Irish rugby league club

The Dublin City Exiles are an Irish rugby league team from Dublin, Ireland. The Exiles play in the Leinster Conference of the Irish Elite League. They play their home games at Lakelands Park in Terenure.

== History ==
The Dublin City Exiles were formed in 2000 by a number of Australian expatriates based in Dublin. Rugby League Ireland (the governing body for the development of rugby league in Ireland) was formed the same year, and in the first RLI season the Exiles reached the 2001 All Ireland final. The club, competing in the Leinster Conference of the Ireland National League, went on to win the 2002 and 2003 All Ireland finals.

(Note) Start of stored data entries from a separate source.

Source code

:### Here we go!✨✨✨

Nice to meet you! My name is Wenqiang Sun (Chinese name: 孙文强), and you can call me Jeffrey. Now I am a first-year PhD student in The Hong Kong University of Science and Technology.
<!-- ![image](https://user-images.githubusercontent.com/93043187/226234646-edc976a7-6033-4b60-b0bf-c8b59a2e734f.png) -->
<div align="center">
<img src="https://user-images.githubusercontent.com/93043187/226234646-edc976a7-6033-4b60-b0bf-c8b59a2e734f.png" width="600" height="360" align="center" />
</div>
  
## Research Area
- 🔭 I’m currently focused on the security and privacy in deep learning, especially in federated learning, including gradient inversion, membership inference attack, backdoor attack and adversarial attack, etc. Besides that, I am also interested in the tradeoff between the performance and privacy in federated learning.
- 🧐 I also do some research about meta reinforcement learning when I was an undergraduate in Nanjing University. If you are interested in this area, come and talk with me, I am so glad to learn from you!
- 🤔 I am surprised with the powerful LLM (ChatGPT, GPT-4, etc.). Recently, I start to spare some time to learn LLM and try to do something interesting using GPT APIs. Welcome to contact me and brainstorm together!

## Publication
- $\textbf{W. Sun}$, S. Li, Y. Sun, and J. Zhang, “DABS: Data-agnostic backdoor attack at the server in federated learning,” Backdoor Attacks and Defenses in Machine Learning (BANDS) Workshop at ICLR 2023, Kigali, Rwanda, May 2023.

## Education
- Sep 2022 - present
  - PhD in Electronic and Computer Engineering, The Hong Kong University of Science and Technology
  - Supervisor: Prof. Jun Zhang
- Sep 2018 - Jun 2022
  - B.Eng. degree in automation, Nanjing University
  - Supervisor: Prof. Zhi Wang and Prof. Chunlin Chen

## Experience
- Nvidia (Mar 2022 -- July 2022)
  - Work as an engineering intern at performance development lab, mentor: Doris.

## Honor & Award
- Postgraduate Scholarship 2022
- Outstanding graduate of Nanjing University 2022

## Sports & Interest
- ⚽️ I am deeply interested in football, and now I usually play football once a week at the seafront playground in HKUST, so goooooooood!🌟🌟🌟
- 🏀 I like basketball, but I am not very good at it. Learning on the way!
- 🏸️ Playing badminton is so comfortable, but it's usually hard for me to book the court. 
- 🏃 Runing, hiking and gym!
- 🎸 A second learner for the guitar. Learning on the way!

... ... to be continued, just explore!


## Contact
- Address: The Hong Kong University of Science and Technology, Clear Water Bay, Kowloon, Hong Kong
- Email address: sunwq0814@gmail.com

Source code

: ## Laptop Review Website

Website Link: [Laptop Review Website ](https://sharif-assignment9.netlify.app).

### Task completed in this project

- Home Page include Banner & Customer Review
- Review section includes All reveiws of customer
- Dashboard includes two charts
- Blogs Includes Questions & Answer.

Over the years, a number of players from the club have received caps for (or been named in training squad for) the Ireland men's national rugby league team. As of May 2024, the Exiles are one of two rugby league teams in Dublin.

In February 2023, the exiles became the first Irish team to win a Challenge Cup tie beating Hammersmith Hills Hoists 42-8.